Billot lui-même, en janvier, lui a offert sa retraite avec le maximum. Pellieux encore[2] attesta que le refus vint d’Esterhazy, parce que le ministre avait dit à des sénateurs qu’il le chasserait de l’armée et que sa fierté s’était révoltée.

Ainsi, le procès que lui intentait maintenant Cavaignac était tout politique, et, dessinant son offensive, quand il passa à ceux de ses actes qu’on taxait d’indiscipline, il affirma qu’il les avait commis par ordre de ces mêmes chefs ; il a toujours « suivi deux directions, le cabinet et l’État-Major », et « son avocat voyait des généraux ».

Les juifs lui ont offert six cent mille francs (et cent cinquante mille à la fille Pays) pour qu’il se déclarât l’auteur du bordereau et, surtout, « révélât le rôle des chefs de l’armée ». Il n’y a jamais consenti. — Ici encore[3], Pellieux le confirma ; il le tenait pour un « brave soldat ».

Les officiers enquêteurs, fort troublés, le furent davantage encore lorsque Du Paty s’avança et qu’Esterhazy, qui sentait ses avantages, le poignarda en pleine poitrine.
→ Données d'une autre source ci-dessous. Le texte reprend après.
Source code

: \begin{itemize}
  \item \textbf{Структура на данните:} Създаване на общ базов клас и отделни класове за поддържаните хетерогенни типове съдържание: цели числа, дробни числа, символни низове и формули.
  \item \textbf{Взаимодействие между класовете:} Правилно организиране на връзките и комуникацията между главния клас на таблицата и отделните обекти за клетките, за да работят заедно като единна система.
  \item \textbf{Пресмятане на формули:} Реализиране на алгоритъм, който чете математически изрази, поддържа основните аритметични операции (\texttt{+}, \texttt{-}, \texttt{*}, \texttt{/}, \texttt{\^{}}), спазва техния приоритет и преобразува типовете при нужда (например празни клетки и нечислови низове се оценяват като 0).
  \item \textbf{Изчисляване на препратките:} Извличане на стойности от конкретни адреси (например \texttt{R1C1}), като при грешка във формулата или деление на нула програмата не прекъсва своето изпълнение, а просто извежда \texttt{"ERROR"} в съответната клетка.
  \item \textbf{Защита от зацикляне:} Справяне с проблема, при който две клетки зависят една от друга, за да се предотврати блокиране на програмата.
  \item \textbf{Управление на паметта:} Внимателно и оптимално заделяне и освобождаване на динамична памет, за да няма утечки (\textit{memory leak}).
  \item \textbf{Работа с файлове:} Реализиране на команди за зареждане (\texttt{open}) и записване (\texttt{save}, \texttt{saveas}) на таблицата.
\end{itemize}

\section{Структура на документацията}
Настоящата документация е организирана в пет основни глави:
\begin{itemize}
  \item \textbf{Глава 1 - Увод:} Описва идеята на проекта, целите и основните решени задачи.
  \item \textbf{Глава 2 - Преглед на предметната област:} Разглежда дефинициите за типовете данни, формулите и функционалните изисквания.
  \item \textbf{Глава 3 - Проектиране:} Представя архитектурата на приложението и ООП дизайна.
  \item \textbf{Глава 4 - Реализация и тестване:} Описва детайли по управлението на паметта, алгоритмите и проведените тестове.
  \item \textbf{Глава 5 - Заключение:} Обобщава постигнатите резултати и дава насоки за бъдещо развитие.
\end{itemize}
  1. Cass., II, 176, Bergougnan ; I, 591, Esterhazy : « Quant à la question d’inconduite, ainsi que j’ai eu l’honneur de le faire observer au général Florentin, il y avait de longs mois que tout cela était connu ; les chefs n’avaient rien trouvé à redire… »
  2. Ibid., II, 176, Pellieux.
  3. Ibid., Pellieux convint qu’Esterhazy, un jour, lui avait tenu « de fâcheux propos », étant « très surexcité », mais sans l’intention « de faire chanter les chefs ».